To find how many multiples of 4 lie between 10 and 250, we need to identify the first and last multiples of 4 within this range.
1. **Finding the first multiple of 4 greater than or equal to 10:**
The first multiple of 4 that is greater than or equal to 10 can be calculated by rounding up 10 to the nearest multiple of 4. Since 10 divided by 4 is 2.5, we round it up to 3 and then multiply by 4:
3 x 4 = 12
So, the first multiple of 4 in our range is 12.

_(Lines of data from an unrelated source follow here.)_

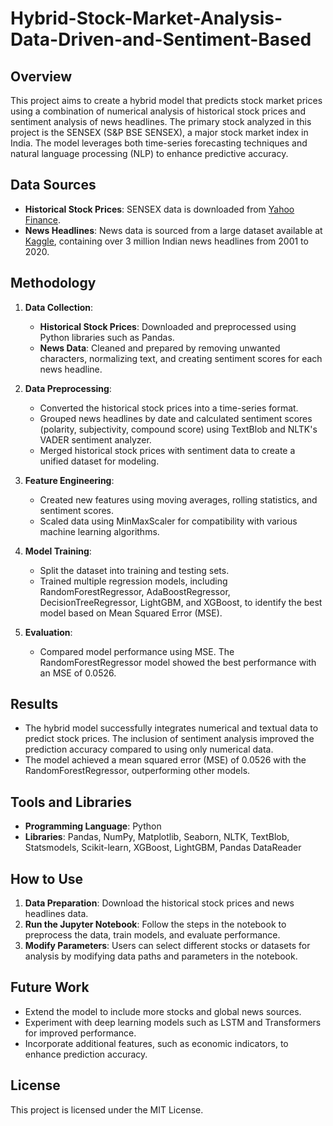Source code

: # Hybrid-Stock-Market-Analysis-Data-Driven-and-Sentiment-Based


## Overview
This project aims to create a hybrid model that predicts stock market prices using a combination of numerical analysis of historical stock prices and sentiment analysis of news headlines. The primary stock analyzed in this project is the SENSEX (S&P BSE SENSEX), a major stock market index in India. The model leverages both time-series forecasting techniques and natural language processing (NLP) to enhance predictive accuracy.

## Data Sources
- **Historical Stock Prices**: SENSEX data is downloaded from [Yahoo Finance](https://finance.yahoo.com/).
- **News Headlines**: News data is sourced from a large dataset available at [Kaggle](https://bit.ly/36fFPI6), containing over 3 million Indian news headlines from 2001 to 2020.

## Methodology
1. **Data Collection**:
   - **Historical Stock Prices**: Downloaded and preprocessed using Python libraries such as Pandas.
   - **News Data**: Cleaned and prepared by removing unwanted characters, normalizing text, and creating sentiment scores for each news headline.

2. **Data Preprocessing**:
   - Converted the historical stock prices into a time-series format.
   - Grouped news headlines by date and calculated sentiment scores (polarity, subjectivity, compound score) using TextBlob and NLTK's VADER sentiment analyzer.
   - Merged historical stock prices with sentiment data to create a unified dataset for modeling.

3. **Feature Engineering**:
   - Created new features using moving averages, rolling statistics, and sentiment scores.
   - Scaled data using MinMaxScaler for compatibility with various machine learning algorithms.

4. **Model Training**:
   - Split the dataset into training and testing sets.
   - Trained multiple regression models, including RandomForestRegressor, AdaBoostRegressor, DecisionTreeRegressor, LightGBM, and XGBoost, to identify the best model based on Mean Squared Error (MSE).

5. **Evaluation**:
   - Compared model performance using MSE. The RandomForestRegressor model showed the best performance with an MSE of 0.0526.

## Results
- The hybrid model successfully integrates numerical and textual data to predict stock prices. The inclusion of sentiment analysis improved the prediction accuracy compared to using only numerical data.
- The model achieved a mean squared error (MSE) of 0.0526 with the RandomForestRegressor, outperforming other models.

## Tools and Libraries
- **Programming Language**: Python
- **Libraries**: Pandas, NumPy, Matplotlib, Seaborn, NLTK, TextBlob, Statsmodels, Scikit-learn, XGBoost, LightGBM, Pandas DataReader

## How to Use
1. **Data Preparation**: Download the historical stock prices and news headlines data.
2. **Run the Jupyter Notebook**: Follow the steps in the notebook to preprocess the data, train models, and evaluate performance.
3. **Modify Parameters**: Users can select different stocks or datasets for analysis by modifying data paths and parameters in the notebook.

## Future Work
- Extend the model to include more stocks and global news sources.
- Experiment with deep learning models such as LSTM and Transformers for improved performance.
- Incorporate additional features, such as economic indicators, to enhance prediction accuracy.

## License
This project is licensed under the MIT License.

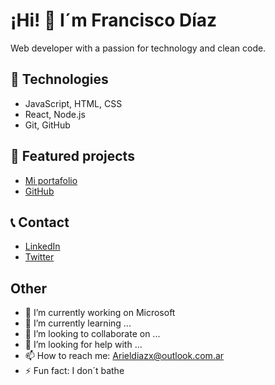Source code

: # ¡Hi! 👋 I´m Francisco Díaz
Web developer with a passion for technology and clean code.


## 🚀 Technologies
- JavaScript, HTML, CSS
- React, Node.js
- Git, GitHub


## 🌟 Featured projects
- [Mi portafolio](https://miportafolio.com)
- [GitHub](https://github.com/FranciscoDiaz/todo-app)


## 📞 Contact
- [LinkedIn](https://linkedin.com/in/franciscodiaz)
- [Twitter](https://twitter.com/franciscodiaz)


##  Other
- 🔭 I’m currently working on Microsoft
- 🌱 I’m currently learning ...
- 👯 I’m looking to collaborate on ...
- 🤔 I’m looking for help with ...
- 📫 How to reach me: Arieldiazx@outlook.com.ar
- ⚡ Fun fact: I don´t bathe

2. **Finding the last multiple of 4 less than or equal to 250:**
The last multiple of 4 that is less than or equal to 250 can be calculated by rounding down 250 to the nearest multiple of 4. Since 250 divided by 4 is 62.5, we round it down to 62 and then multiply by 4:
62 x 4 = 248
So, the last multiple of 4 in our range is 248.
3. **Counting the multiples of 4 from 12 to 248:**
The multiples of 4 can be expressed as:
4n where n is any integer.
For our range, we can set up the equation:
4n = 12 to 248
To find n, we divide each part of the range by 4:
n = 3 to 62
We can now find how many integers lie between 3 and 62, inclusive. To do this, we simply subtract:
62 – 3 + 1 = 60
This means there are 60 multiples of 4 between 10 and 250.
In conclusion, the multiples of 4 that lie between 10 and 250 are plentiful, and we determined that there are 60 such multiples in this range.